Home About Me Projects ⇢ cv-image-scramble

Plain Sight: Images for Intended Audiences Only

1.0 Introduction
The challenge of securing digital images is an age-old struggle. Of the many formats of digital media that exist, images are almost undoubtedly the hardest to secure in this day and age. One screenshot, one picture of another screen, one person glancing over your shoulder at your phone for a split second, and the content has been consumed - the privacy compromised immediately.

However, in trying to secure digital images, there is a key concept that is often overlooked: the image audience. What do I mean by image audience? I mean the intended consumers of the photograph in question. Rarely is the image audience the entire public internet, yet it’s now easier than ever to find pictures of someone by simply googling their name.

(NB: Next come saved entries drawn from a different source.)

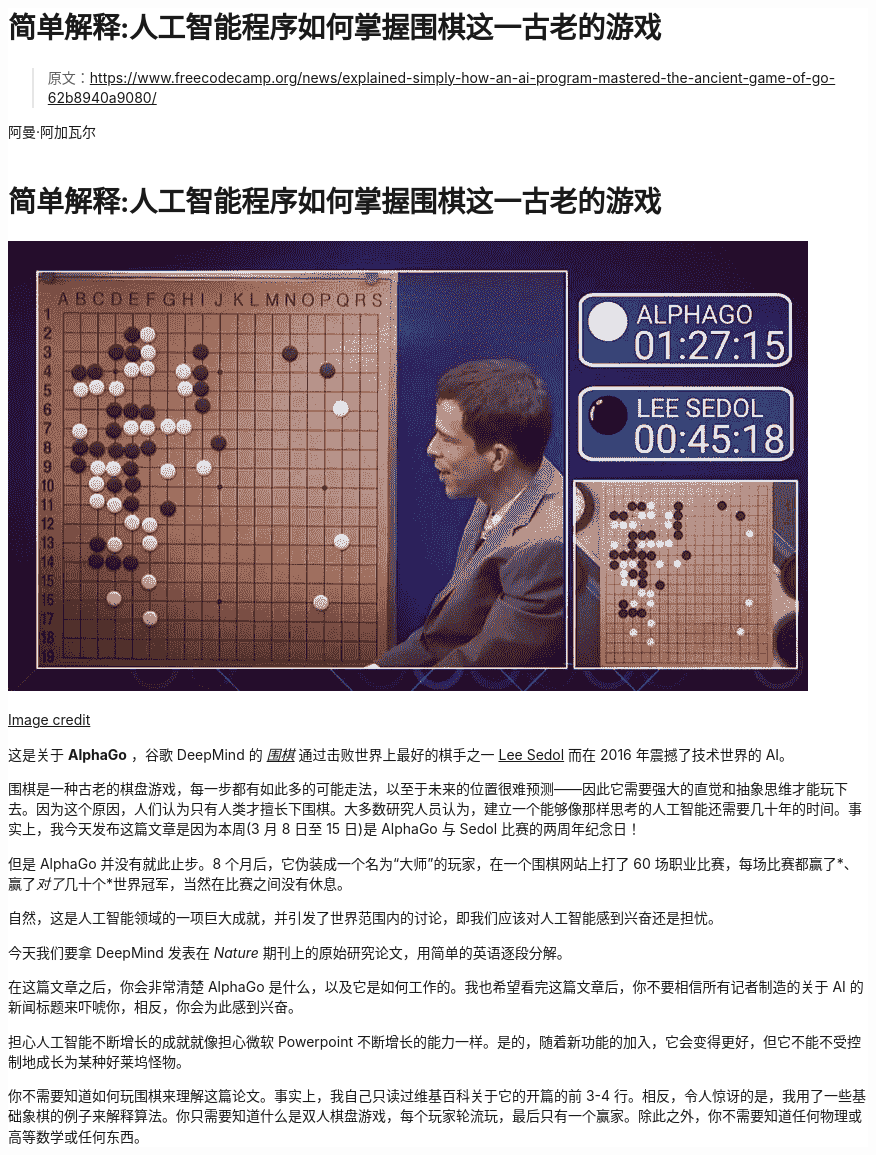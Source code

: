 # 简单解释:人工智能程序如何掌握围棋这一古老的游戏

> 原文：<https://www.freecodecamp.org/news/explained-simply-how-an-ai-program-mastered-the-ancient-game-of-go-62b8940a9080/>

阿曼·阿加瓦尔

# 简单解释:人工智能程序如何掌握围棋这一古老的游戏

![0*Y9MhKgjWmKJ_iwT5](img/cccbfa33a8ec2b57b39aa9d9174aa1c5.png)

[Image credit](https://www.flickr.com/photos/erikbenson/25717574115)

这是关于 **AlphaGo** ，谷歌 DeepMind 的 [*围棋*](https://en.wikipedia.org/wiki/Go_(game)) 通过击败世界上最好的棋手之一 [Lee Sedol](https://en.wikipedia.org/wiki/Lee_Sedol) 而在 2016 年震撼了技术世界的 AI。

围棋是一种古老的棋盘游戏，每一步都有如此多的可能走法，以至于未来的位置很难预测——因此它需要强大的直觉和抽象思维才能玩下去。因为这个原因，人们认为只有人类才擅长下围棋。大多数研究人员认为，建立一个能够像那样思考的人工智能还需要几十年的时间。事实上，我今天发布这篇文章是因为本周(3 月 8 日至 15 日)是 AlphaGo 与 Sedol 比赛的两周年纪念日！

但是 AlphaGo 并没有就此止步。8 个月后，它伪装成一个名为“大师”的玩家，在一个围棋网站上打了 60 场职业比赛，每场比赛都赢了*、赢了*对了*几十个*世界冠军，当然在比赛之间没有休息。

自然，这是人工智能领域的一项巨大成就，并引发了世界范围内的讨论，即我们应该对人工智能感到兴奋还是担忧。

今天我们要拿 DeepMind 发表在 *Nature* 期刊上的原始研究论文，用简单的英语逐段分解。

在这篇文章之后，你会非常清楚 AlphaGo 是什么，以及它是如何工作的。我也希望看完这篇文章后，你不要相信所有记者制造的关于 AI 的新闻标题来吓唬你，相反，你会为此感到兴奋。

担心人工智能不断增长的成就就像担心微软 Powerpoint 不断增长的能力一样。是的，随着新功能的加入，它会变得更好，但它不能不受控制地成长为某种好莱坞怪物。

你不需要知道如何玩围棋来理解这篇论文。事实上，我自己只读过维基百科关于它的开篇的前 3-4 行。相反，令人惊讶的是，我用了一些基础象棋的例子来解释算法。你只需要知道什么是双人棋盘游戏，每个玩家轮流玩，最后只有一个赢家。除此之外，你不需要知道任何物理或高等数学或任何东西。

The crux of the matter is clear. People need a universal way to limit their image audiences. Plain Sight is a proposed solution to this need.

1.1 What is Plain Sight?
Plain Sight is a tool and eventual mobile application that enables end-to-end photo confidentiality through the use of cryptographic scrambling and computer vision. Using Plain Sight, you can scramble any photo by simply providing or generating an image password for it. The resulting image will be obfuscated well beyond recognition. This scrambled image can then be posted on social media, printed out, put on a billboard, whatever you like. At this point, you may choose to share the image password with people who you wish to be able to view the photo (this could also be automatic and key-based in future releases).

Similar to how QR-codes are detected with phone cameras, you can scan and detect a scrambled image within the Plain Sight application. Upon detection of a scrambled image, it will prompt the user for the image password. Assuming that the image password they provide is correct, the scrambled image will be pulled out of the photo and unscrambled, yielding the original image to be viewed right on your phone screen with (potentially) very little data loss.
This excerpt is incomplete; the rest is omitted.